(Items listed in a dataset)
== Segment start ==

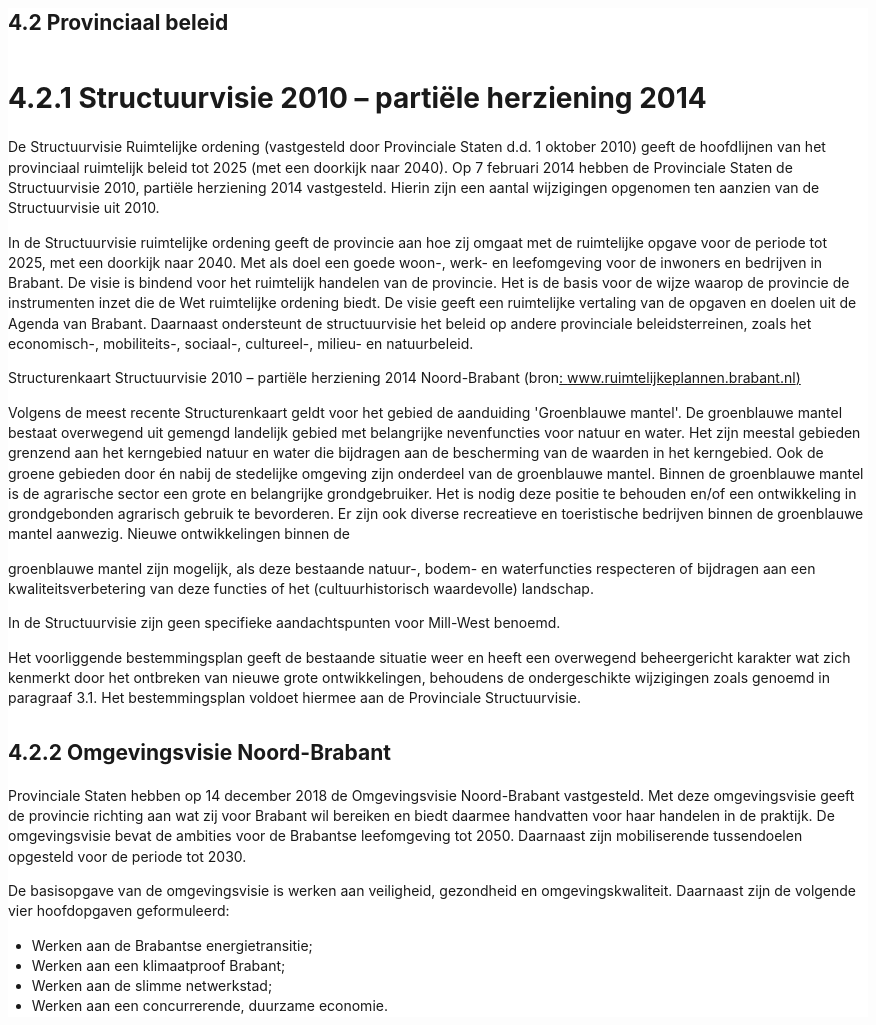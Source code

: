 ## **4.2 Provinciaal beleid**

# **4.2.1 Structuurvisie 2010 – partiële herziening 2014**

De Structuurvisie Ruimtelijke ordening (vastgesteld door Provinciale Staten d.d. 1 oktober 2010) geeft de hoofdlijnen van het provinciaal ruimtelijk beleid tot 2025 (met een doorkijk naar 2040). Op 7 februari 2014 hebben de Provinciale Staten de Structuurvisie 2010, partiële herziening 2014 vastgesteld. Hierin zijn een aantal wijzigingen opgenomen ten aanzien van de Structuurvisie uit 2010.

In de Structuurvisie ruimtelijke ordening geeft de provincie aan hoe zij omgaat met de ruimtelijke opgave voor de periode tot 2025, met een doorkijk naar 2040. Met als doel een goede woon-, werk- en leefomgeving voor de inwoners en bedrijven in Brabant. De visie is bindend voor het ruimtelijk handelen van de provincie. Het is de basis voor de wijze waarop de provincie de instrumenten inzet die de Wet ruimtelijke ordening biedt. De visie geeft een ruimtelijke vertaling van de opgaven en doelen uit de Agenda van Brabant. Daarnaast ondersteunt de structuurvisie het beleid op andere provinciale beleidsterreinen, zoals het economisch-, mobiliteits-, sociaal-, cultureel-, milieu- en natuurbeleid.

Structurenkaart Structuurvisie 2010 – partiële herziening 2014 Noord-Brabant (bron[: www.ruimtelijkeplannen.brabant.nl)](http://www.ruimtelijkeplannen.brabant.nl/)

Volgens de meest recente Structurenkaart geldt voor het gebied de aanduiding 'Groenblauwe mantel'. De groenblauwe mantel bestaat overwegend uit gemengd landelijk gebied met belangrijke nevenfuncties voor natuur en water. Het zijn meestal gebieden grenzend aan het kerngebied natuur en water die bijdragen aan de bescherming van de waarden in het kerngebied. Ook de groene gebieden door én nabij de stedelijke omgeving zijn onderdeel van de groenblauwe mantel. Binnen de groenblauwe mantel is de agrarische sector een grote en belangrijke grondgebruiker. Het is nodig deze positie te behouden en/of een ontwikkeling in grondgebonden agrarisch gebruik te bevorderen. Er zijn ook diverse recreatieve en toeristische bedrijven binnen de groenblauwe mantel aanwezig. Nieuwe ontwikkelingen binnen de

groenblauwe mantel zijn mogelijk, als deze bestaande natuur-, bodem- en waterfuncties respecteren of bijdragen aan een kwaliteitsverbetering van deze functies of het (cultuurhistorisch waardevolle) landschap.

In de Structuurvisie zijn geen specifieke aandachtspunten voor Mill-West benoemd.

Het voorliggende bestemmingsplan geeft de bestaande situatie weer en heeft een overwegend beheergericht karakter wat zich kenmerkt door het ontbreken van nieuwe grote ontwikkelingen, behoudens de ondergeschikte wijzigingen zoals genoemd in paragraaf 3.1. Het bestemmingsplan voldoet hiermee aan de Provinciale Structuurvisie.

## **4.2.2 Omgevingsvisie Noord-Brabant**

Provinciale Staten hebben op 14 december 2018 de Omgevingsvisie Noord-Brabant vastgesteld. Met deze omgevingsvisie geeft de provincie richting aan wat zij voor Brabant wil bereiken en biedt daarmee handvatten voor haar handelen in de praktijk. De omgevingsvisie bevat de ambities voor de Brabantse leefomgeving tot 2050. Daarnaast zijn mobiliserende tussendoelen opgesteld voor de periode tot 2030.

De basisopgave van de omgevingsvisie is werken aan veiligheid, gezondheid en omgevingskwaliteit. Daarnaast zijn de volgende vier hoofdopgaven geformuleerd:

- Werken aan de Brabantse energietransitie;
- Werken aan een klimaatproof Brabant;
- Werken aan de slimme netwerkstad;
- Werken aan een concurrerende, duurzame economie.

== Segment end ==

■ **Exercise requirements**
Make an exact copy of the records above, one that has none of the pictures.

■ **Exercise answer**
Source code

: ## **4.2 Provinciaal beleid**

# **4.2.1 Structuurvisie 2010 – partiële herziening 2014**

De Structuurvisie Ruimtelijke ordening (vastgesteld door Provinciale Staten d.d. 1 oktober 2010) geeft de hoofdlijnen van het provinciaal ruimtelijk beleid tot 2025 (met een doorkijk naar 2040). Op 7 februari 2014 hebben de Provinciale Staten de Structuurvisie 2010, partiële herziening 2014 vastgesteld. Hierin zijn een aantal wijzigingen opgenomen ten aanzien van de Structuurvisie uit 2010.

In de Structuurvisie ruimtelijke ordening geeft de provincie aan hoe zij omgaat met de ruimtelijke opgave voor de periode tot 2025, met een doorkijk naar 2040. Met als doel een goede woon-, werk- en leefomgeving voor de inwoners en bedrijven in Brabant. De visie is bindend voor het ruimtelijk handelen van de provincie. Het is de basis voor de wijze waarop de provincie de instrumenten inzet die de Wet ruimtelijke ordening biedt. De visie geeft een ruimtelijke vertaling van de opgaven en doelen uit de Agenda van Brabant. Daarnaast ondersteunt de structuurvisie het beleid op andere provinciale beleidsterreinen, zoals het economisch-, mobiliteits-, sociaal-, cultureel-, milieu- en natuurbeleid.

Structurenkaart Structuurvisie 2010 – partiële herziening 2014 Noord-Brabant (bron[: www.ruimtelijkeplannen.brabant.nl)](http://www.ruimtelijkeplannen.brabant.nl/)

Volgens de meest recente Structurenkaart geldt voor het gebied de aanduiding 'Groenblauwe mantel'. De groenblauwe mantel bestaat overwegend uit gemengd landelijk gebied met belangrijke nevenfuncties voor natuur en water. Het zijn meestal gebieden grenzend aan het kerngebied natuur en water die bijdragen aan de bescherming van de waarden in het kerngebied. Ook de groene gebieden door én nabij de stedelijke omgeving zijn onderdeel van de groenblauwe mantel. Binnen de groenblauwe mantel is de agrarische sector een grote en belangrijke grondgebruiker. Het is nodig deze positie te behouden en/of een ontwikkeling in grondgebonden agrarisch gebruik te bevorderen. Er zijn ook diverse recreatieve en toeristische bedrijven binnen de groenblauwe mantel aanwezig. Nieuwe ontwikkelingen binnen de

groenblauwe mantel zijn mogelijk, als deze bestaande natuur-, bodem- en waterfuncties respecteren of bijdragen aan een kwaliteitsverbetering van deze functies of het (cultuurhistorisch waardevolle) landschap.

In de Structuurvisie zijn geen specifieke aandachtspunten voor Mill-West benoemd.

Het voorliggende bestemmingsplan geeft de bestaande situatie weer en heeft een overwegend beheergericht karakter wat zich kenmerkt door het ontbreken van nieuwe grote ontwikkelingen, behoudens de ondergeschikte wijzigingen zoals genoemd in paragraaf 3.1. Het bestemmingsplan voldoet hiermee aan de Provinciale Structuurvisie.

## **4.2.2 Omgevingsvisie Noord-Brabant**

Provinciale Staten hebben op 14 december 2018 de Omgevingsvisie Noord-Brabant vastgesteld. Met deze omgevingsvisie geeft de provincie richting aan wat zij voor Brabant wil bereiken en biedt daarmee handvatten voor haar handelen in de praktijk. De omgevingsvisie bevat de ambities voor de Brabantse leefomgeving tot 2050. Daarnaast zijn mobiliserende tussendoelen opgesteld voor de periode tot 2030.

De basisopgave van de omgevingsvisie is werken aan veiligheid, gezondheid en omgevingskwaliteit. Daarnaast zijn de volgende vier hoofdopgaven geformuleerd:

- Werken aan de Brabantse energietransitie;
- Werken aan een klimaatproof Brabant;
- Werken aan de slimme netwerkstad;
- Werken aan een concurrerende, duurzame economie.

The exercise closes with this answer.